KEMANDIRIAN, kejujuran, dan tanggung jawab merupakan karakter yang diuji sungguh-sungguh dengan adanya pembelajaran daring. Memasuki Learning Manajement System (LMS) sebagai perangkat lunak yang dirancang untuk membuat, mendistribusikan, dan mengatur penyampaian materi pembelajaran, terasa seperti memasuki belantara dengan rambu-rambu yang sudah jelas namun tidak dipahami.
YANG sangat menarik demi masuk ke LMS, adalah mengejar centang hijau atau bulatan biru. Guru, siswa, mahasiswa, peserta diklat, dan pihak yang terlibat dalam mengakses LMS adalah mengejar centang hijau atau bulatan biru. Asal sudah mendapatkan tanda centang hijau atau bulatan biru, tanda sudah mengisi presensi dan setelah itu tidak ada yang tahu. Dalam diklat moda daring aktivitas peserta diklat harus dikejar-kejar oleh para admin LMS dengan WA, telepon, menghubungi keluarga, pinpinan dilakukan. Itu pun belum tentu berhasil.
DALAM kegiatan tatap maya, yang sering terjadi suara senyap dan wajah lenyap. Bila diingatkan untuk menampilkan wajah menjawab dengan, “Maaf kami terkendala sinyal.” Selama pembelajaran daring kambing hitam yang tidak bisa membela diri adalah jaringan atau sinyal internet.

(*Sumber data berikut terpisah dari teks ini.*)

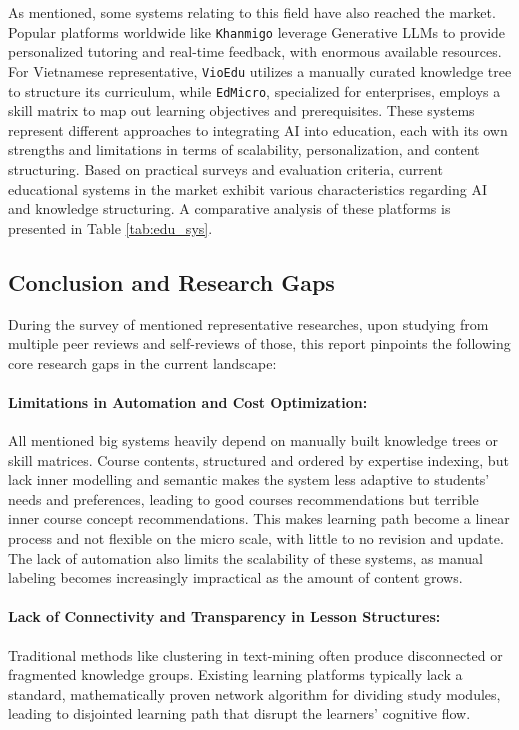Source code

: As mentioned, some systems relating to this field have also reached the market. Popular platforms worldwide like \texttt{Khanmigo} leverage 
Generative LLMs to provide personalized tutoring and real-time feedback, with enormous available resources.
For Vietnamese representative, \texttt{VioEdu} utilizes a manually curated knowledge tree to structure its curriculum, while 
\texttt{EdMicro}, specialized for enterprises, employs a skill matrix to map out learning objectives and prerequisites. 
 These systems represent different approaches to integrating AI into education, each with its own strengths and limitations in terms of scalability, personalization, and content structuring.
Based on practical surveys and evaluation criteria, current educational systems in the market exhibit various characteristics regarding AI and knowledge structuring. A comparative analysis of these platforms is presented in Table \ref{tab:edu_sys}.



\subsection{Conclusion and Research Gaps}\label{sub:gaps}
During the survey of mentioned representative researches, upon studying from multiple peer reviews and self-reviews of those, this report pinpoints the following core 
research gaps in the current landscape:

\paragraph*{{Limitations in Automation and Cost Optimization:}} All mentioned big systems heavily depend on manually built knowledge trees or skill matrices. Course contents, 
structured and ordered by expertise indexing, but lack inner modelling and semantic makes the system less adaptive to students' needs and preferences, 
leading to good courses recommendations but terrible inner course concept recommendations.
This makes learning path become a linear process and not flexible on the micro scale, with little to no revision and update. 
The lack of automation also limits the scalability of these systems, as manual labeling becomes increasingly impractical as the amount of content grows.
\paragraph*{{Lack of Connectivity and Transparency in Lesson Structures:}} Traditional methods like clustering in text-mining often produce disconnected 
or fragmented knowledge groups. Existing learning platforms typically lack a standard, mathematically proven network algorithm for dividing study modules, leading 
to disjointed learning path that disrupt the learners' cognitive flow.
    

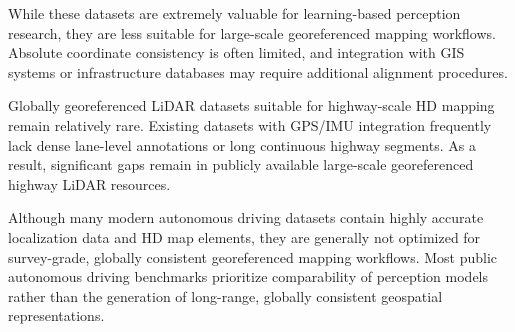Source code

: While these datasets are extremely valuable for learning-based perception research, they are less suitable for large-scale georeferenced mapping workflows. Absolute coordinate consistency is often limited, and integration with GIS systems or infrastructure databases may require additional alignment procedures.

Globally georeferenced LiDAR datasets suitable for highway-scale HD mapping remain relatively rare. Existing datasets with GPS/IMU integration frequently lack dense lane-level annotations or long continuous highway segments. As a result, significant gaps remain in publicly available large-scale georeferenced highway LiDAR resources.

Although many modern autonomous driving datasets contain highly accurate localization data and HD map elements, they are generally not optimized for survey-grade, globally consistent georeferenced mapping workflows. Most public autonomous driving benchmarks prioritize comparability of perception models rather than the generation of long-range, globally consistent geospatial representations.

JARING-JARING permasalahan berkelindan antara keterbatasan kuota, kendala jaringan/sinyal, fasilitas yang terbatas, kondisi pembelajaran tidak optimal, ketakutan dan paranoid terhadap sakit dan penyakit, kegentingan kondisi sosial-ekonomi, belum lagi tingkat stres yang tinggi akibat tinggal di rumah, apalagi bila kondisi tidak memungkinkan bekerja dari rumah. Yang lebih gawat lagi adalah pendidikan karakter jujur, mandiri, dan bertanggung jawab sungguh sulit ditegakkan. Suuzon peserta tidak terlibat secara aktif, mengerjakan tugas minimal atau copy-paste, membisu dan membatu bila ada kendala sungguh perjuangan berat para pendidik dan pengajar. Timbul-tenggelam dalam aktivitas pembelajaran sungguh menyedihkan. Permakluman atas kondisi tentu tidak bisa dijadikan tolok ukur. Keberhasilan pembelajaran tidak ditentukan oleh permakluman dan menyerah kepada keadaan.
SUNGGUH kita semua perlu merefleksikan hal ini. Para orang tua dan guru harus bekerja sama menempa generasi muda ini menjadi tangguh dan tahan uji dalam menghadapi kondisi zaman yang tak bisa diprediksi. Melindungi anak berlebih membuat mereka menjadi ringkih, lemah, dan mudah menyerah. Saatnya kita menentukan sikap. Mendidik kaum muda untuk semakin jujur, mandiri, dan bertanggung jawab. Para orang tua harus bertindak tegas dan mungkin agak keras agar generasi milenial atau generasi Z ini tidak memble. Orang-orang yang berjuang keras yang bisa menjadi pribadi unggul. Kalau ada ungkapan orang tua, ”saya dulu rekasa saya tidak ingin anak saya rekasa” adalah salah. Aku rekasa, anakku juga harus merasakan rekasa agar bisa bersyukur bila bisa merasakan kenikmatan sebagai buah perjuangan. Ayo berjuang menjadi pribadi yang jujur, mandiri, dan bertanggung jawab dengan mengurai karut-marut jaring-jaring pembelajaran daring. Salam sehat dan semangat menyambut Hari Sumpah Pemuda.(*)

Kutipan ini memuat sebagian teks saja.